** Opening Records to use block **
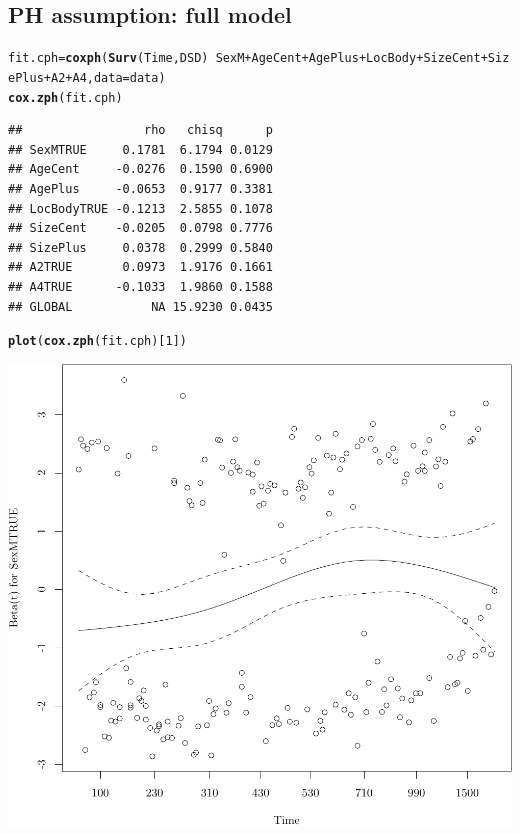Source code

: \documentclass{article}\usepackage[]{graphicx}\usepackage[]{color}
\makeatletter
\def\maxwidth{ %
  \ifdim\Gin@nat@width>\linewidth
    \linewidth
  \else
    \Gin@nat@width
  \fi
}
\newcommand{\hlnum}[1]{\textcolor[rgb]{0.686,0.059,0.569}{#1}}%
\newcommand{\hlopt}[1]{\textcolor[rgb]{0,0,0}{#1}}%
\newcommand{\hlstd}[1]{\textcolor[rgb]{0.345,0.345,0.345}{#1}}%
\newcommand{\hlkwb}[1]{\textcolor[rgb]{0.69,0.353,0.396}{#1}}%
\newcommand{\hlkwc}[1]{\textcolor[rgb]{0.333,0.667,0.333}{#1}}%
\newcommand{\hlkwd}[1]{\textcolor[rgb]{0.737,0.353,0.396}{\textbf{#1}}}%
\newenvironment{kframe}{%
 \def\at@end@of@kframe{}%
 \ifinner\ifhmode%
  \def\at@end@of@kframe{\end{minipage}}%
  \begin{minipage}{\columnwidth}%
 \fi\fi%
 \def\FrameCommand##1{\hskip\@totalleftmargin \hskip-\fboxsep
 \colorbox{shadecolor}{##1}\hskip-\fboxsep
     \hskip-\linewidth \hskip-\@totalleftmargin \hskip\columnwidth}%
 \MakeFramed {\advance\hsize-\width
   \@totalleftmargin\z@ \linewidth\hsize
   \@setminipage}}%
 {\par\unskip\endMakeFramed%
 \at@end@of@kframe}
\newenvironment{knitrout}{}{} %
\makeatother
\begin{document}
\subsection{PH assumption: full model}
\begin{knitrout}
\color{fgcolor}\begin{kframe}
\begin{alltt}
\hlstd{fit.cph} \hlkwb{=} \hlkwd{coxph}\hlstd{(}\hlkwd{Surv}\hlstd{(Time, DSD)} \hlopt{~} \hlstd{SexM} \hlopt{+} \hlstd{AgeCent} \hlopt{+} \hlstd{AgePlus} \hlopt{+} \hlstd{LocBody} \hlopt{+} \hlstd{SizeCent} \hlopt{+} \hlstd{SizePlus} \hlopt{+} \hlstd{A2} \hlopt{+} \hlstd{A4,} \hlkwc{data} \hlstd{= data)}
\hlkwd{cox.zph}\hlstd{(fit.cph)}
\end{alltt}
\begin{verbatim}
##                 rho   chisq      p
## SexMTRUE     0.1781  6.1794 0.0129
## AgeCent     -0.0276  0.1590 0.6900
## AgePlus     -0.0653  0.9177 0.3381
## LocBodyTRUE -0.1213  2.5855 0.1078
## SizeCent    -0.0205  0.0798 0.7776
## SizePlus     0.0378  0.2999 0.5840
## A2TRUE       0.0973  1.9176 0.1661
## A4TRUE      -0.1033  1.9860 0.1588
## GLOBAL           NA 15.9230 0.0435
\end{verbatim}
\begin{alltt}
\hlkwd{plot}\hlstd{(}\hlkwd{cox.zph}\hlstd{(fit.cph)[}\hlnum{1}\hlstd{])}
\end{alltt}
\end{kframe}

{\centering \includegraphics[width=\maxwidth]{figure/05-eda-ph-check-full-2-1} 

}



\end{knitrout}
\end{document}

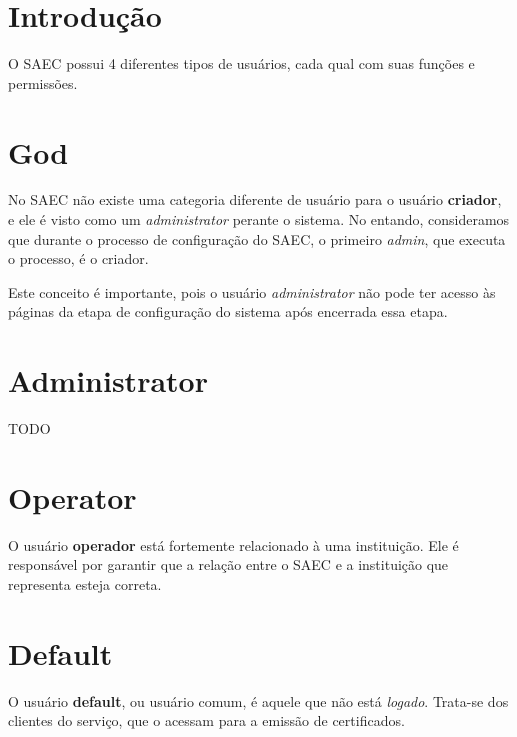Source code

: 
\section{Introdução}
O SAEC possui 4 diferentes tipos de usuários, cada qual com suas funções e permissões.


\section{God}
No SAEC não existe uma categoria diferente de usuário para o usuário \textbf{criador}, e ele é visto como um \textit{administrator} perante o sistema. No entando, consideramos que durante o processo de configuração do SAEC, o primeiro \textit{admin}, que executa o processo, é o criador.

Este conceito é importante, pois o usuário \textit{administrator} não pode ter acesso às páginas da etapa de configuração do sistema após encerrada essa etapa.


\section{Administrator}
TODO


\section{Operator}
O usuário \textbf{operador} está fortemente relacionado à uma instituição. Ele é responsável por garantir que a relação entre o SAEC e a instituição que representa esteja correta.


\section{Default}
O usuário \textbf{default}, ou usuário comum, é aquele que não está \textit{logado}. Trata-se dos clientes do serviço, que o acessam para a emissão de certificados.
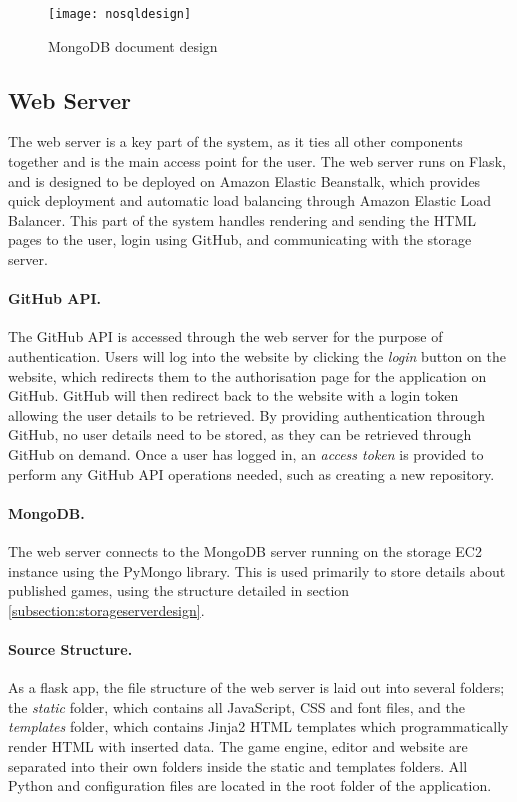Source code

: 	\begin{figure}[h]
		\centering
		\texttt{[image: nosqldesign]}
		\caption{MongoDB document design}
		\label{fig:nosqldesign}
	\end{figure}

	\subsection{Web Server}
	The web server is a key part of the system, as it ties all other components together and is the main access point for the user. The web server runs on Flask, and is designed to be deployed on Amazon Elastic Beanstalk, which provides quick deployment and automatic load balancing through Amazon Elastic Load Balancer. This part of the system handles rendering and sending the HTML pages to the user, login using GitHub, and communicating with the storage server.

	\paragraph{GitHub API.}
	The GitHub API is accessed through the web server for the purpose of authentication. Users will log into the website by clicking the \emph{login} button on the website, which redirects them to the authorisation page for the application on GitHub. GitHub will then redirect back to the website with a login token allowing the user details to be retrieved. By providing authentication through GitHub, no user details need to be stored, as they can be retrieved through GitHub on demand. Once a user has logged in, an \emph{access token} is provided to perform any GitHub API operations needed, such as creating a new repository.

	\paragraph{MongoDB.}
	The web server connects to the MongoDB server running on the storage EC2 instance using the PyMongo library. This is used primarily to store details about published games, using the structure detailed in section \ref{subsection:storageserverdesign}.

	\paragraph{Source Structure.}
	As a flask app, the file structure of the web server is laid out into several folders; the \emph{static} folder, which contains all JavaScript, CSS and font files, and the \emph{templates} folder, which contains Jinja2 HTML templates which programmatically render HTML with inserted data. The game engine, editor and website are separated into their own folders inside the static and templates folders. All Python and configuration files are located in the root folder of the application.

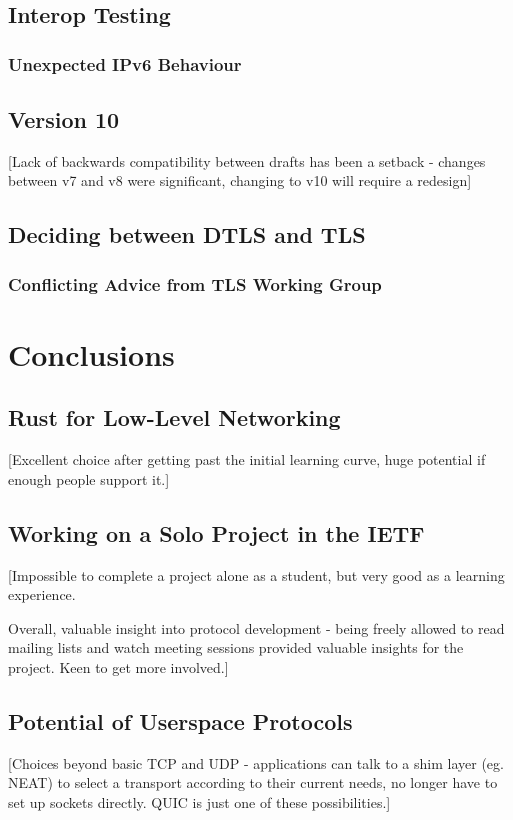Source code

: \documentclass{l4proj}
\begin{document}
\section{Interop Testing}
\subsection{Unexpected IPv6 Behaviour}

\section{Version 10}
[Lack of backwards compatibility between drafts has been a setback - changes between v7 and v8 were significant, changing to v10 will require a redesign]

\section{Deciding between DTLS and TLS}

\subsection{Conflicting Advice from TLS Working Group}


\pagebreak


\chapter{Conclusions}
\section{Rust for Low-Level Networking}
[Excellent choice after getting past the initial learning curve, huge potential if enough people support it.]

\section{Working on a Solo Project in the IETF}
[Impossible to complete a project alone as a student, but very good as a learning experience.

Overall, valuable insight into protocol development - being freely allowed to read mailing lists and watch meeting sessions provided valuable insights for the project. Keen to get more involved.]

\section{Potential of Userspace Protocols}
[Choices beyond basic TCP and UDP - applications can talk to a shim layer (eg. NEAT) to select a transport according to their current needs, no longer have to set up sockets directly. QUIC is just one of these possibilities.]
\end{document}
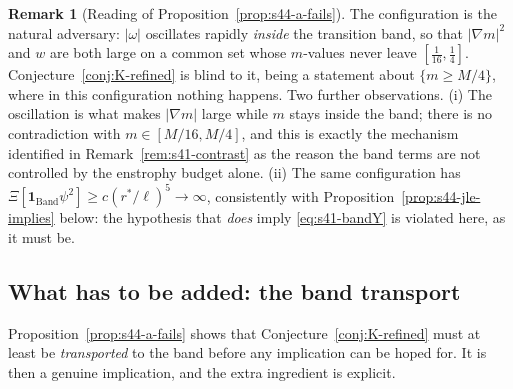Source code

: \documentclass[11pt]{article}
\theoremstyle{definition}
\newtheorem{remark}[theorem]{Remark}
\theoremstyle{remark}
\begin{document}
\begin{remark}[Reading of Proposition~\ref{prop:s44-a-fails}]
  \label{rem:s44-reading}
  The configuration is the natural adversary: $|\omega|$ oscillates rapidly
  \emph{inside} the transition band, so that $|\nabla m|^2$ and $w$ are both
  large on a common set whose $m$-values never leave $[\tfrac1{16},\tfrac14]$.
  Conjecture~\ref{conj:K-refined} is blind to it, being a statement about
  $\{m\geq M/4\}$, where in this configuration nothing happens. Two further
  observations. (i) The oscillation is what makes $|\nabla m|$ large while
  $m$ stays inside the band; there is no contradiction with $m\in[M/16,M/4]$,
  and this is exactly the mechanism identified in
  Remark~\ref{rem:s41-contrast} as the reason the band terms are not
  controlled by the enstrophy budget alone. (ii) The same configuration has
  $\Xi[\mathbf{1}_{\mathrm{Band}}\psi^2]\geq c(r^*/\ell)^{5}\to\infty$,
  consistently with Proposition~\ref{prop:s44-jle-implies} below: the
  hypothesis that \emph{does} imply \eqref{eq:s41-bandY} is violated here, as
  it must be.
\end{remark}

\subsection{What has to be added: the band transport}
\label{subsec:s44-transport}

Proposition~\ref{prop:s44-a-fails} shows that
Conjecture~\ref{conj:K-refined} must at least be \emph{transported} to the
band before any implication can be hoped for. It is then a genuine
implication, and the extra ingredient is explicit.
\end{document}
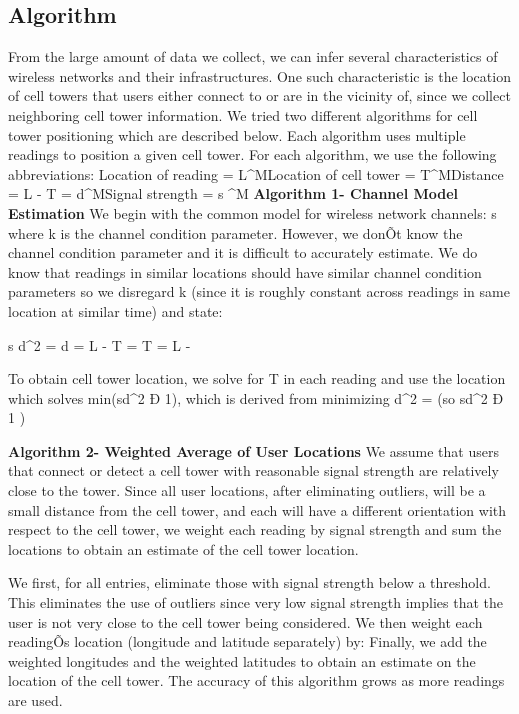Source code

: \subsection{Algorithm}
\label{ss:algorithm}
From the large amount of data we collect, we can infer several characteristics of
wireless networks and their infrastructures. One such characteristic is the location
of cell towers that users either connect to or are in the vicinity of, since we collect
neighboring cell tower information. We tried two different algorithms for cell tower
positioning which are described below. Each algorithm uses multiple readings to
position a given cell tower. For each algorithm, we use the following abbreviations:
Location of reading = L^MLocation of cell tower = T^MDistance = L - T = d^MSignal strength = s
^M
{\bfseries Algorithm 1- Channel Model Estimation}
We begin with the common model for wireless network channels: s \propto {}
where k is the channel condition parameter. However, we donÕt know the channel
condition parameter and it is difficult to accurately estimate. We do know that readings
in similar locations should have similar channel condition parameters so we disregard
k (since it is roughly constant across readings in same location at similar time) and state:

s \propto {} \rightarrow d^2 =  \rightarrow d =  \rightarrow L - T =  \rightarrow T = L - 

To obtain cell tower location, we solve for T in each reading and use the location which solves
min(sd^2 Ð 1), which is derived from minimizing d^2 =  (so sd^2 Ð 1 )


{\bfseries Algorithm 2- Weighted Average of User Locations}
We assume that users that connect or detect a cell tower with reasonable signal strength
are relatively close to the tower. Since all user locations, after eliminating outliers, will be
a small distance from the cell tower, and each will have a different orientation with respect
to the cell tower, we weight each reading by signal strength and sum the locations to obtain
an estimate of the cell tower location.

We first, for all entries, eliminate those with signal strength below a threshold. This eliminates
the use of outliers since very low signal strength implies that the user is not very close to the
cell tower being considered. We then weight each readingÕs location (longitude and latitude separately) by:
Finally, we add the weighted longitudes and the weighted latitudes to obtain an estimate on the location
of the cell tower. The accuracy of this algorithm grows as more readings are used.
** Closing Records to use block **
**Task instructions:** Taking the entries above, restate exactly those lines that fall between the line with "wireless networks and" and the line with "in similar locations", keeping both of those lines too.

**Exercise solution:**
wireless networks and their infrastructures. One such characteristic is the location
of cell towers that users either connect to or are in the vicinity of, since we collect
neighboring cell tower information. We tried two different algorithms for cell tower
positioning which are described below. Each algorithm uses multiple readings to
position a given cell tower. For each algorithm, we use the following abbreviations:
Location of reading = L^MLocation of cell tower = T^MDistance = L - T = d^MSignal strength = s
^M
{\bfseries Algorithm 1- Channel Model Estimation}
We begin with the common model for wireless network channels: s \propto {}
where k is the channel condition parameter. However, we donÕt know the channel
condition parameter and it is difficult to accurately estimate. We do know that readings
in similar locations should have similar channel condition parameters so we disregard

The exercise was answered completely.